It may be grammatical, but I can't imagine anyone actually saying it, at least not over here.


----------



## juan2937

JennyTW said:


> Le estarías cambiando el sentido a la frase. La primera pregunta si los disfrutabas (los que tuviste en otro tiempo), la segunda pregunta si los disfrutarías (los que te podrían dar en el futuro).
> No necesariamente. "Would" también se usa como sinónimo de "used to", pero.....
> Publicado por dudass
> Ok. I will put the same doubt this way:
> I used to enjoy family days out when we lived in the south.
> I would enjoy family days when we lived in the south.
> Are both sentences correct?
> Sí, puesto que "would" en muchos contextos también significa solía (used to) .
> No. No es correcto porque, mientras  que "used to" se puede usar con cualquier verbo, "would" (como "solía") no se puede usar con verbos de estado (be, live, enjoy etc) sólo con verbos de acción -" we would go to the beach and we would swim all day".
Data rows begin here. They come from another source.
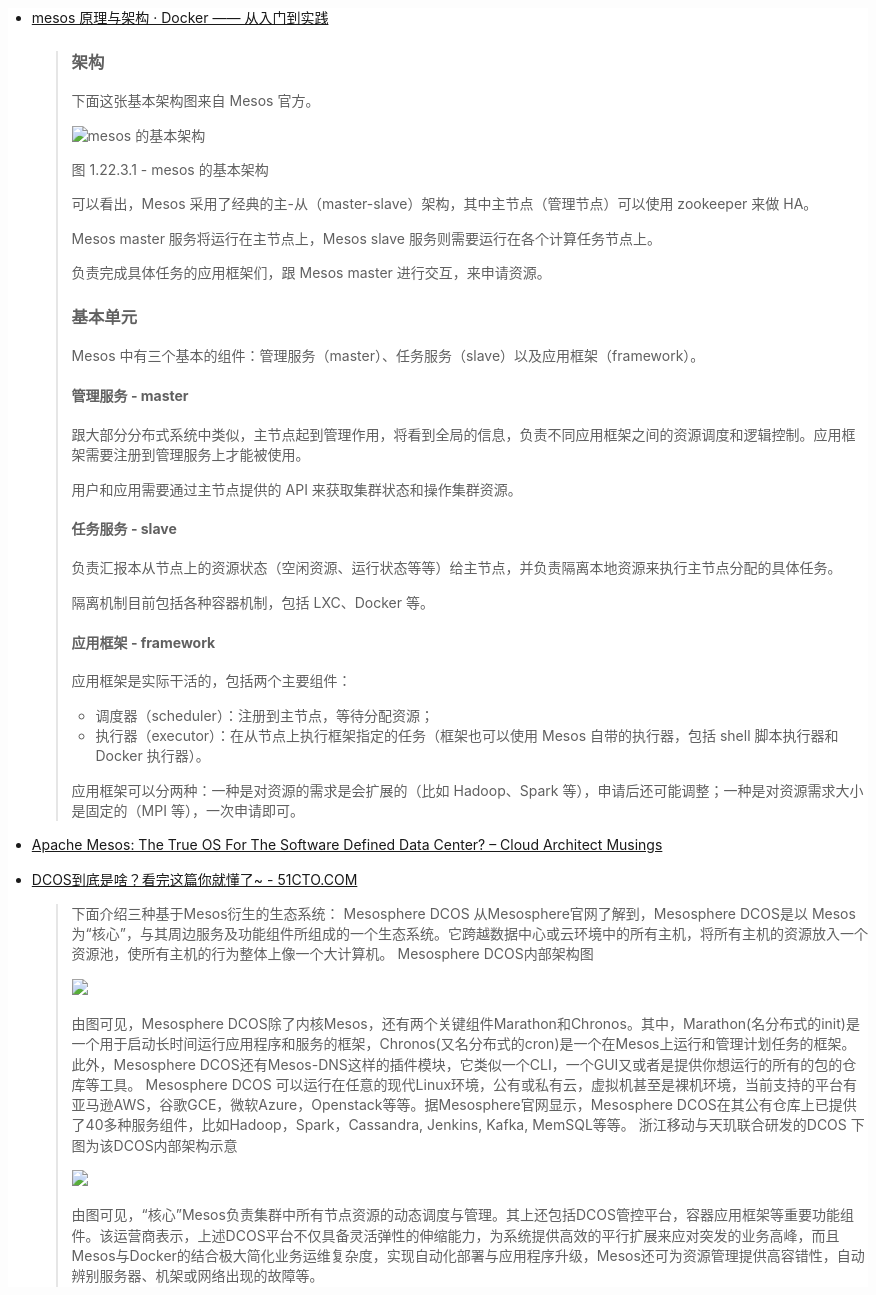 - [mesos 原理与架构 · Docker —— 从入门到实践](https://yeasy.gitbooks.io/docker_practice/content/mesos/architecture.html)

    > ### 架构
    > 
    > 下面这张基本架构图来自 Mesos 官方。
    > 
    > ![mesos 的基本架构](https://yeasy.gitbooks.io/docker_practice/content/mesos/_images/mesos-architecture.png)
    > 
    > 图 1.22.3.1 - mesos 的基本架构
    > 
    > 可以看出，Mesos 采用了经典的主-从（master-slave）架构，其中主节点（管理节点）可以使用 zookeeper 来做 HA。
    > 
    > Mesos master 服务将运行在主节点上，Mesos slave 服务则需要运行在各个计算任务节点上。
    > 
    > 负责完成具体任务的应用框架们，跟 Mesos master 进行交互，来申请资源。
    > 
    > ### 基本单元
    > 
    > Mesos 中有三个基本的组件：管理服务（master）、任务服务（slave）以及应用框架（framework）。
    > 
    > #### 管理服务 \- master
    > 
    > 跟大部分分布式系统中类似，主节点起到管理作用，将看到全局的信息，负责不同应用框架之间的资源调度和逻辑控制。应用框架需要注册到管理服务上才能被使用。
    > 
    > 用户和应用需要通过主节点提供的 API 来获取集群状态和操作集群资源。
    > 
    > #### 任务服务 \- slave
    > 
    > 负责汇报本从节点上的资源状态（空闲资源、运行状态等等）给主节点，并负责隔离本地资源来执行主节点分配的具体任务。
    > 
    > 隔离机制目前包括各种容器机制，包括 LXC、Docker 等。
    > 
    > #### 应用框架 \- framework
    > 
    > 应用框架是实际干活的，包括两个主要组件：
    > 
    > -   调度器（scheduler）：注册到主节点，等待分配资源；
    > -   执行器（executor）：在从节点上执行框架指定的任务（框架也可以使用 Mesos 自带的执行器，包括 shell 脚本执行器和 Docker 执行器）。
    > 
    > 应用框架可以分两种：一种是对资源的需求是会扩展的（比如 Hadoop、Spark 等），申请后还可能调整；一种是对资源需求大小是固定的（MPI 等），一次申请即可。
    > 

- [Apache Mesos: The True OS For The Software Defined Data Center? – Cloud Architect Musings](https://cloudarchitectmusings.com/2015/03/23/apache-mesos-the-true-os-for-the-software-defined-data-center/)

- [DCOS到底是啥？看完这篇你就懂了~ - 51CTO.COM](http://cloud.51cto.com/art/201603/506805.htm)

    > 下面介绍三种基于Mesos衍生的生态系统： Mesosphere DCOS 从Mesosphere官网了解到，Mesosphere DCOS是以 Mesos为“核心”，与其周边服务及功能组件所组成的一个生态系统。它跨越数据中心或云环境中的所有主机，将所有主机的资源放入一个资源池，使所有主机的行为整体上像一个大计算机。 Mesosphere DCOS内部架构图
    > 
    > ![](http://s5.51cto.com/wyfs02/M00/7C/CD/wKiom1bYCDzxFp3EAACDVAFWONA866.jpg)
    > 
    > 由图可见，Mesosphere DCOS除了内核Mesos，还有两个关键组件Marathon和Chronos。其中，Marathon(名分布式的init)是一个用于启动长时间运行应用程序和服务的框架，Chronos(又名分布式的cron)是一个在Mesos上运行和管理计划任务的框架。此外，Mesosphere DCOS还有Mesos-DNS这样的插件模块，它类似一个CLI，一个GUI又或者是提供你想运行的所有的包的仓库等工具。 Mesosphere DCOS 可以运行在任意的现代Linux环境，公有或私有云，虚拟机甚至是裸机环境，当前支持的平台有亚马逊AWS，谷歌GCE，微软Azure，Openstack等等。据Mesosphere官网显示，Mesosphere DCOS在其公有仓库上已提供了40多种服务组件，比如Hadoop，Spark，Cassandra, Jenkins, Kafka, MemSQL等等。 浙江移动与天玑联合研发的DCOS 下图为该DCOS内部架构示意
    > 
    > ![](http://s3.51cto.com/wyfs02/M00/7C/CC/wKioL1bYCLbAFMh4AAB6tbAFsOs988.jpg)
    > 
    > 由图可见，“核心”Mesos负责集群中所有节点资源的动态调度与管理。其上还包括DCOS管控平台，容器应用框架等重要功能组件。该运营商表示，上述DCOS平台不仅具备灵活弹性的伸缩能力，为系统提供高效的平行扩展来应对突发的业务高峰，而且Mesos与Docker的结合极大简化业务运维复杂度，实现自动化部署与应用程序升级，Mesos还可为资源管理提供高容错性，自动辨别服务器、机架或网络出现的故障等。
Jenny TW I wonder about the verb 'enjoy' being a state verb, I think it is a action verb. ( Azar's grammar book don't list it as stative verb)
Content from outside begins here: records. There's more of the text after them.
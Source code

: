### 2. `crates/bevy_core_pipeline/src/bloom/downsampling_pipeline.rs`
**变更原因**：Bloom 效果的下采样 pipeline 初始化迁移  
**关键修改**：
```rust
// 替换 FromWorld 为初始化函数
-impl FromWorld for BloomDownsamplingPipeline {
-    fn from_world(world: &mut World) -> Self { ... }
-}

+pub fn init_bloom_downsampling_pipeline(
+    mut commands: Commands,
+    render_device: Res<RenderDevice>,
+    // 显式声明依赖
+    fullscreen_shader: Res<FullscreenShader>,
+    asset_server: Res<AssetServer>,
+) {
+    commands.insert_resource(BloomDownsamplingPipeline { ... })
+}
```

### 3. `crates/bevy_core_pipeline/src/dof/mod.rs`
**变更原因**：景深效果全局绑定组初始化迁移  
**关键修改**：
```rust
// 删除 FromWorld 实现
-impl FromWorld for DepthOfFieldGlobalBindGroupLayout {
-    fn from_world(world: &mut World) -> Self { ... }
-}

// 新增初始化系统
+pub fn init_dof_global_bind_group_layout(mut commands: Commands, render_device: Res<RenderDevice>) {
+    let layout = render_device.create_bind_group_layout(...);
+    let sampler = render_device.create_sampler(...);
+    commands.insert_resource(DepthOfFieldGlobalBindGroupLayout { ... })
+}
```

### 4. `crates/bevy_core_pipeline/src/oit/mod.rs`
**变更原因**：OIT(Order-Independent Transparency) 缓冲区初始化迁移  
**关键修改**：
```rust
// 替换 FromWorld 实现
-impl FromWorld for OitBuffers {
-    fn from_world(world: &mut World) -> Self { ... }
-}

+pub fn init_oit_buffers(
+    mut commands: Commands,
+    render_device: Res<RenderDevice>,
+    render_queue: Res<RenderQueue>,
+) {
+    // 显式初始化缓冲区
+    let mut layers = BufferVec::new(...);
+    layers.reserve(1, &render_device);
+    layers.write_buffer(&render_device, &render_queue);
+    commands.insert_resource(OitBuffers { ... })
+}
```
I used to *enjoy *family days out when we lived in the south. (habitual past)
I would *enjoy *family days out  when we lived in the south.( habitual past)
My father *would *read me a story at night before bed when I was a child (habitual past)
My father *used to read* me a story at night before bed when I was a child (habitual past)

STATE verbs :
I used to be a Boyscout
I used to have a ford
I used to live in California
I used to hate pancakes


----------



## Forero

dudass said:


> "Did you use to enjoy family days out?"  Is it possible to replace "used to" with "would" in this sentence and say "Would you enjoy family days out?"
> 
> If not, Why not?
> 
> Thank you very much.


Yes, in the right context it is possible. And, depending on context, there may be different nuances.





dudass said:


> Ok. I will put the same doubt this way:
> 
> I used to enjoy family days out when we lived in the south.
> 
> I would enjoy family days when we lived in the south.
> 
> Are both sentences correct?


Yes, they are correct. The _when_ clause helps, but the second sentence still might be a conditional.


juan2937 said:


> Jenny TW I wonder about the verb 'enjoy' being a state verb, I think it is a action verb. ( Azar's grammar book don't list it as stative verb)
> 
> I used to *enjoy *family days out when we lived in the south. (habitual past)
> I would *enjoy *family days out  when we lived in the south.( habitual past)
> My father *would *read me a story at night before bed when I was a child (habitual past)
> My father *used to read* me a story at night before bed when I was a child (habitual past)
> 
> STATE verbs :
> I used to be a Boyscout
> I used to have a Ford
> I used to live in California
> I used to hate pancakes


People on WR have said that "I'm lovin' it" makes sense if we assume "lovin'" means "enjoying" because "enjoy" is less stative than some of the meanings of "love".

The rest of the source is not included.